Thanks so much for your effort. I had tested circuits at the cluster plug-in and I believe it would be the latter of the two you cited.
The problem is with the temp gauge . Start tractor cold and the gauge reads up into running temp immediately even though engine is cold.The temp will the increase as engine warms. It isn't running hot although gauge says it's hot.
I have installed a new JD sender and so that is off the list of possible suspects. I did then ground the wire that plugs onto sender and I swear I can't remember if the gauge pegged hot or cold but it did do one of them. I believe it went cold but I cannot be certain.


----------



## jd110 (Nov 23, 2015)

It does sound like you are having issue with the instrument cluster. The wire from the sending unit to the cluster is a yellow wire with number 304 stamped on it. It goes to terminal J1-E on the cluster. I would check that wire with an ohmmeter to be sure there is no resistance. If cluster has good power and ground to it and wire for sender is good with no resistance, then Cluster has to be bad. Assuming that new sender is correct and working properly.


----------



## Paul Dessert (Nov 4, 2020)

Yes.

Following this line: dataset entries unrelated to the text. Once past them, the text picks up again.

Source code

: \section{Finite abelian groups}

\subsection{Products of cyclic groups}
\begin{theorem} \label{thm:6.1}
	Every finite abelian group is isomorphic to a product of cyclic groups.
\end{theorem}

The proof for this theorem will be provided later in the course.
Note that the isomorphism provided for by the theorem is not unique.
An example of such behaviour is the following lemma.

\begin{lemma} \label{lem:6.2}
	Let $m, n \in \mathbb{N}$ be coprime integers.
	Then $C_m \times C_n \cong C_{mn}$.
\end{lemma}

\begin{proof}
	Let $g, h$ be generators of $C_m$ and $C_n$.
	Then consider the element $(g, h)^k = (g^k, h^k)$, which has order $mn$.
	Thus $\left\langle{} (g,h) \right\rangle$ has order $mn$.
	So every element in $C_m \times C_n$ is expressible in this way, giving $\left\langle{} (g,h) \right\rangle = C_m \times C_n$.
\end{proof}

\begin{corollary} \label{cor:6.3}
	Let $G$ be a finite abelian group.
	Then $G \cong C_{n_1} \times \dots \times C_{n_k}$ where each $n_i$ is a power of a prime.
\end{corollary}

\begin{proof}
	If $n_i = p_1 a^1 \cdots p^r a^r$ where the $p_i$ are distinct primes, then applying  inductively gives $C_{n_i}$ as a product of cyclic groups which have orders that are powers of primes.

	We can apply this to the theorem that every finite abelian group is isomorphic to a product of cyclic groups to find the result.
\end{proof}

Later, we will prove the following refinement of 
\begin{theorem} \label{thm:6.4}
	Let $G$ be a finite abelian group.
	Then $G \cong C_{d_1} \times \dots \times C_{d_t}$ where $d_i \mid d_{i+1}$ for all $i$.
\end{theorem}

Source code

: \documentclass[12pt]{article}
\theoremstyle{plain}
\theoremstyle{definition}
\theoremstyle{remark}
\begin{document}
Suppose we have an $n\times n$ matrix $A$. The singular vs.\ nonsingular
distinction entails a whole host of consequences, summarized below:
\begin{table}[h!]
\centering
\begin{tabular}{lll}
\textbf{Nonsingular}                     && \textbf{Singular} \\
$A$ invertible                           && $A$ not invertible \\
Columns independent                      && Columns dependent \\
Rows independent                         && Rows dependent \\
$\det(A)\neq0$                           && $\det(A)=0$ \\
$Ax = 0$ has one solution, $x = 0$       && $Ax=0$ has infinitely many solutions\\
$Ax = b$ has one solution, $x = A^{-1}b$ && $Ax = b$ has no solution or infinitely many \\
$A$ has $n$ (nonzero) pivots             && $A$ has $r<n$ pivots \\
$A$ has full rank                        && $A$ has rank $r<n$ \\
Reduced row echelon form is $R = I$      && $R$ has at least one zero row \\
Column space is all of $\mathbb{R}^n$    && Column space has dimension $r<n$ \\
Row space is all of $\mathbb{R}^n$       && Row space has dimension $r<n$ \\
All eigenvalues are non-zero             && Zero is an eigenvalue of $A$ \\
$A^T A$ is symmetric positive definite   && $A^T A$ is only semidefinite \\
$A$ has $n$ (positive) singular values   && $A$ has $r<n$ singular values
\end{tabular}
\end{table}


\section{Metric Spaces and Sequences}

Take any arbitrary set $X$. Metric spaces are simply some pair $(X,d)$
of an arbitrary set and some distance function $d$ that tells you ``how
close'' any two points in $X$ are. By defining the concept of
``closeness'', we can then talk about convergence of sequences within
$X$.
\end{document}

I know where the two cluster grounds are. Knowing number of powers would be a help. The factory sending unit behaves no differently from the original so I think I'm safe there. Thanks. I'd like the cluster wiring info for fuel gauge also if possible. Thanks.


----------



## RC Wells (Dec 26, 2008)

All it takes is a jump start to kill the cluster controller. My guys strip all the chipped crap out and install real gauges, end of current and future problems.


----------



## Paul Dessert (Nov 4, 2020)

So do you have a wiring diagram for the cluster or no? Thanks again. 
I am keeping real gauges in the back of my mind


----------



## jd110 (Nov 23, 2015)

See if this helps


----------



## danniel (Jan 12, 2021)

jd110 said:


> See if this helps


To understand this cluster scheme you have to be a professor. Is there a simpler one? I have a similar problem with my tractor.


----------